Realismo e prudenza. Giovanni Tria (nella foto), si è dimostrato abile nel rimanere in equilibrio tra due scuole di pensiero, quella del rigore e del rispetto dei vincoli di bilancio e quella della flessibilità e delle manovre a sostegno dell’economia finanziate a deficit. A leggere le dichiarazioni di Tria c’è da rimanere soddisfatti. Il ministro dell’Economia, intervenuto all’ora di pranzo alla Camera, in sede di replica alla discussione sul Def ha fornito una prima linea precisa circa il suo mandato alla guida del Tesoro, dando al governo gialloverde una robusta dose di realismo condita con della sana prudenza. E cioè: sì, l’Italia rispetterà i suoi impegni sui conti pubblici ma no, il deficit non potrà e non dovrà rimanere un totem inattaccabile.

Europeisti ed euroscettici possono dunque ritenersi più che soddisfatti dalle parole di Tria.
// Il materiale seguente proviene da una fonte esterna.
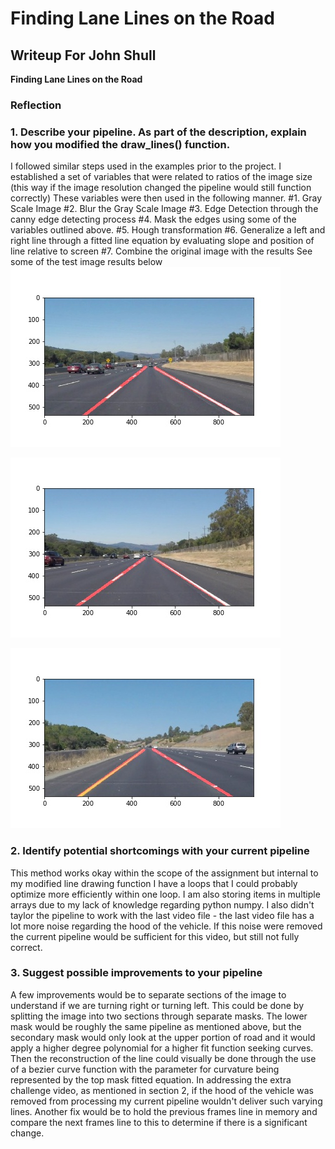 # **Finding Lane Lines on the Road** 

## Writeup For John Shull
**Finding Lane Lines on the Road**

### Reflection

### 1. Describe your pipeline. As part of the description, explain how you modified the draw_lines() function.
I followed similar steps used in the examples prior to the project.
I established a set of variables that were related to ratios of the image size (this way if the image resolution changed the pipeline would still function correctly)
These variables were then used in the following manner.
#1. Gray Scale Image
#2. Blur the Gray Scale Image
#3. Edge Detection through the canny edge detecting process
#4. Mask the edges using some of the variables outlined above.
#5. Hough transformation
#6. Generalize a left and right line through a fitted line equation by evaluating slope and position of line relative to screen
#7. Combine the original image with the results
See some of the test image results below
![Image1](/test_images_output/modified-solidWhiteCurve.jpg?raw=true "White Curve")

![Image2](/test_images_output/modified-solidWhiteRight.jpg?raw=true "Yellow Curve")

![Image3](/test_images_output/modified-solidYellowCurve.jpg?raw=true "Yellow Curve")
### 2. Identify potential shortcomings with your current pipeline

This method works okay within the scope of the assignment but internal to my modified line drawing function I have a loops that I could probably optimize more efficiently within one loop. I am also storing items in multiple arrays due to my lack of knowledge regarding python numpy. I also didn't taylor the pipeline to work with the last video file - the last video file has a lot more noise regarding the hood of the vehicle. If this noise were removed the current pipeline would be sufficient for this video, but still not fully correct.

### 3. Suggest possible improvements to your pipeline
A few improvements would be to separate sections of the image to understand if we are turning right or turning left. This could be done by splitting the image into two sections through separate masks. The lower mask would be roughly the same pipeline as mentioned above, but the secondary mask would only look at the upper portion of road and it would apply a higher degree polynomial for a higher fit function seeking curves. Then the reconstruction of the line could visually be done through the use of a bezier curve function with the parameter for curvature being represented by the top mask fitted equation. In addressing the extra challenge video, as mentioned in section 2, if the hood of the vehicle was removed from processing my current pipeline wouldn't deliver such varying lines. Another fix would be to hold the previous frames line in memory and compare the next frames line to this to determine if there is a significant change. 

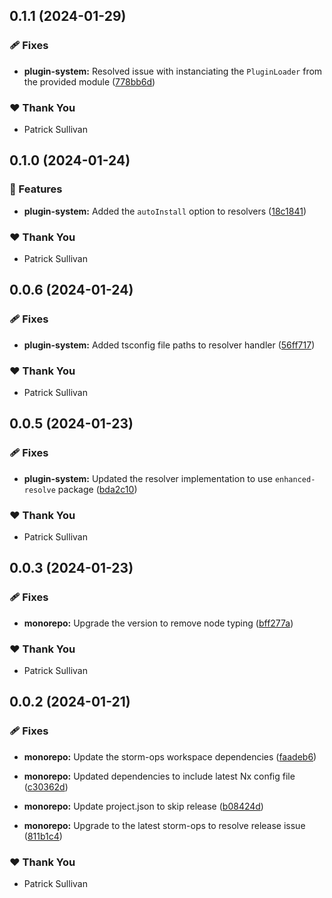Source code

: 

## 0.1.1 (2024-01-29)


### 🩹 Fixes

- **plugin-system:** Resolved issue with instanciating the `PluginLoader` from the provided module ([778bb6d](https://github.com/storm-software/storm-stack/commit/778bb6d))


### ❤️  Thank You

- Patrick Sullivan

## 0.1.0 (2024-01-24)


### 🚀 Features

- **plugin-system:** Added the `autoInstall` option to resolvers ([18c1841](https://github.com/storm-software/storm-stack/commit/18c1841))


### ❤️  Thank You

- Patrick Sullivan

## 0.0.6 (2024-01-24)


### 🩹 Fixes

- **plugin-system:** Added tsconfig file paths to resolver handler ([56ff717](https://github.com/storm-software/storm-stack/commit/56ff717))


### ❤️  Thank You

- Patrick Sullivan

## 0.0.5 (2024-01-23)


### 🩹 Fixes

- **plugin-system:** Updated the resolver implementation to use `enhanced-resolve` package ([bda2c10](https://github.com/storm-software/storm-stack/commit/bda2c10))


### ❤️  Thank You

- Patrick Sullivan



## 0.0.3 (2024-01-23)

### 🩹 Fixes

-   **monorepo:** Upgrade the version to remove node typing ([bff277a](https://github.com/storm-software/storm-stack/commit/bff277a))

### ❤️ Thank You

-   Patrick Sullivan

## 0.0.2 (2024-01-21)

### 🩹 Fixes

-   **monorepo:** Update the storm-ops workspace dependencies ([faadeb6](https://github.com/storm-software/storm-stack/commit/faadeb6))

-   **monorepo:** Updated dependencies to include latest Nx config file ([c30362d](https://github.com/storm-software/storm-stack/commit/c30362d))

-   **monorepo:** Update project.json to skip release ([b08424d](https://github.com/storm-software/storm-stack/commit/b08424d))

-   **monorepo:** Upgrade to the latest storm-ops to resolve release issue ([811b1c4](https://github.com/storm-software/storm-stack/commit/811b1c4))

### ❤️ Thank You

-   Patrick Sullivan
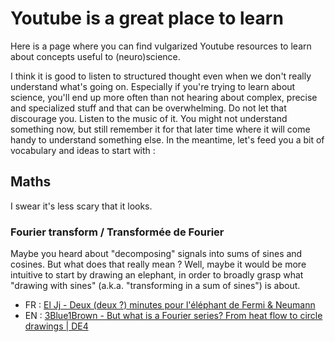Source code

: # Youtube is a great place to learn

Here is a page where you can find vulgarized Youtube resources to learn about concepts useful to (neuro)science.

I think it is good to listen to structured thought even when we don't really understand what's going on. Especially if you're trying to learn about science, you'll end up more often than not hearing about complex, precise and specialized stuff and that can be overwhelming. Do not let that discourage you. Listen to the music of it. You might not understand something now, but still remember it for that later time where it will come handy to understand something else. In the meantime, let's feed you a bit of vocabulary and ideas to start with : 

## Maths
I swear it's less scary that it looks.

### Fourier transform / Transformée de Fourier
Maybe you heard about "decomposing" signals into sums of sines and cosines. But what does that really mean ? Well, maybe it would be more intuitive to start by drawing an elephant, in order to broadly grasp what "drawing with sines" (a.k.a. "transforming in a sum of sines") is about.
- FR : [El Jj - Deux (deux ?) minutes pour l'éléphant de Fermi & Neumann](https://youtu.be/uazPP0ny3XQ)
- EN : [3Blue1Brown - But what is a Fourier series? From heat flow to circle drawings | DE4](https://youtu.be/r6sGWTCMz2k)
In ordine sparso, versante europeo, i mercati non devono temere colpi di testa italiani. Perché Roma, per quanto nelle sue forze, continuerà a fare i famosi compiti a casa. “Il quadro macroeconomico tendenziale del Def prevede un deficit allo 0,8% del Pil nel 2019 e il pareggio di bilancio nel 2020, con il debito che inizierebbe un chiaro percorso discendente. Questa è un’evoluzione che è bene non mettere a repentaglio perché il consolidamento di bilancio è condizione necessaria per mantenere la fiducia dei mercati finanziari, imprescindibile per tutelare i risparmi italiani e ottenere una crescita stabile”. Prima indicazione, all’Italia serve la fiducia dei mercati e ai mercati la fiducia nell’Italia. Senza queste premesse, addio sogni gialloverdi, flat tax o reddito di cittadinanza che si voglia.

Altro pilastro dell’azione di Tria, il debito, vero e proprio demone italiano. Anche in questo caso vince la linea della prudenza e del realismo, d’altronde difficile scherzare con 2.300 miliardi di stock. “Dobbiamo mantenere il percorso di riduzione del debito, evitare un aumento del deficit volto a finanziare spesa corrente. I mercati  reagiscono alla dinamica del debito piuttosto che al suo livello, un programma che ponga il debito su un percorso discendente farebbe ridurre i rendimenti sui nostri Titoli e la differenza sarebbe molto rilevante”. Soprattutto alla luce della prospettata normalizzazione della politica della Bce, alias fine del Qe. Fin qui il Tria che ha riportato alla realtà dei fatti e dei numeri i gli animi più esaltati del governo legastellato chiudendo, di fatto, la campagna elettorale.

Poi però, c’è l’altra faccia della medaglia, anzi del ministero. Quella cioè che parla di un’Europa profondamente squilibrata e da rivedere nel suo attuale assett. Innanzitutto, il deficit. Vada per rispettarlo nei mesi avvenire, ma nel frattempo Bruxelles deve fare qualcosa e non rimanere immobile. In altre parole iniziare a considerare gli investimenti pubblici, fuori dalla spesa corrente e dunque dal calcolo del deficit.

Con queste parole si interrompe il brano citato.